I essentially agree with the very well written and thought out posts than have been put up here in the last few days.

I think what has frustrated me most about the content I've experienced in this latest incarnation of Uru is how amazing the original content *was*. The day I finally first played Uru (back when it was first released in the singe player verson), I was beyond blown away. Cyan had put together spectacular, huge, fascinating Ages, full of not only absorbing puzzles but an integrated and interesting backstory. The Ages, the puzzles, the exploration, the story (remember when Yeesha actually *spoke* in those Bahro caves?), and the journals--it drew me in like a vacuum. It couldn't believe how good this game was! Teledahn, especially, blew me away. That age has always, to me, embodied everything Uru should have been, and should be. The puzzles in the age were integrated and interesting, the way Riven was. It had an interesting D'ni backstory, lots of neat details (the maps, the glyphs on the pipe walls), and most especially--Sharper. Finding Sharper's Teledahn office was probably the most exciting part of the game for me. Here we had a character to learn about, a vector through which to view both the DRC and the new explorers coming into the game. Finding Sharper's D'ni office was even better. Sharper's journal was a monumental effort. It boggles my mind why Cyan doesn't continue to use this fantastic resource to advance content or at least to recap all the content people may have missed.

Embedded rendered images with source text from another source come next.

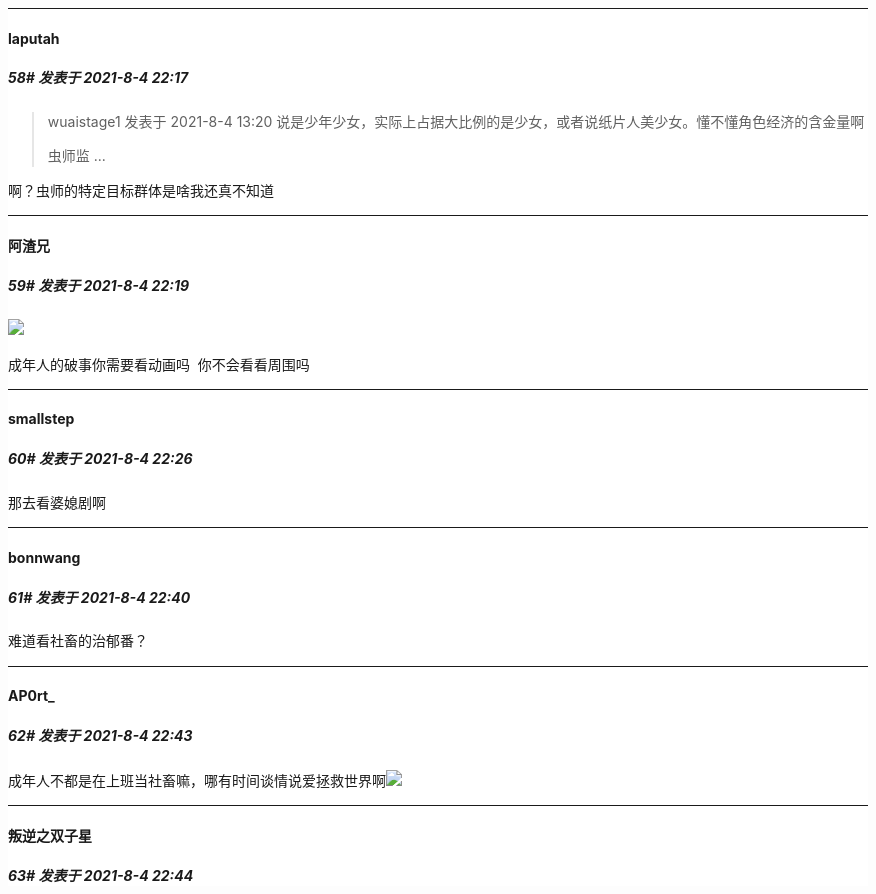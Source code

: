*****

####  laputah  
##### 58#       发表于 2021-8-4 22:17


<blockquote>wuaistage1 发表于 2021-8-4 13:20
说是少年少女，实际上占据大比例的是少女，或者说纸片人美少女。懂不懂角色经济的含金量啊 


虫师监 ...</blockquote>
啊？虫师的特定目标群体是啥我还真不知道


*****

####  阿渣兄  
##### 59#       发表于 2021-8-4 22:19


<img src="https://static.saraba1st.com/image/smiley/face2017/048.png" referrerpolicy="no-referrer">

成年人的破事你需要看动画吗  你不会看看周围吗


*****

####  smallstep  
##### 60#       发表于 2021-8-4 22:26


那去看婆媳剧啊




*****

####  bonnwang  
##### 61#       发表于 2021-8-4 22:40


难道看社畜的治郁番？


*****

####  AP0rt_  
##### 62#       发表于 2021-8-4 22:43


成年人不都是在上班当社畜嘛，哪有时间谈情说爱拯救世界啊<img src="https://static.saraba1st.com/image/smiley/face2017/067.png" referrerpolicy="no-referrer">


*****

####  叛逆之双子星  
##### 63#       发表于 2021-8-4 22:44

The expansion packs were equally great--which is what originally buoyed up my hopes. Ercana was lots of fun to solve, and Ahnonay was just brilliant. The Tree and the Watcher and the Grower tied those two puzzles together, AND we actually got an exciting resolution/reward for solving Ercana and Ahnonay--finding the path of the shell, entering three, finding Myst, and a nice summation and spectacular fireworks from Yeesha. It felt like it meant something. And that something even bigger and more exciting would happen next.

I'm not sure what I was looking for when I finally was able to join the latest incarnation of Uru. I was ecstatic to learn that Cyan had found funding and was able to resurrect this marvelous game. But it all came out ... rather flat. Others have expressed the why's and wherefore's about that better than I, so I won't get into it, but I will offer one concrete suggestion.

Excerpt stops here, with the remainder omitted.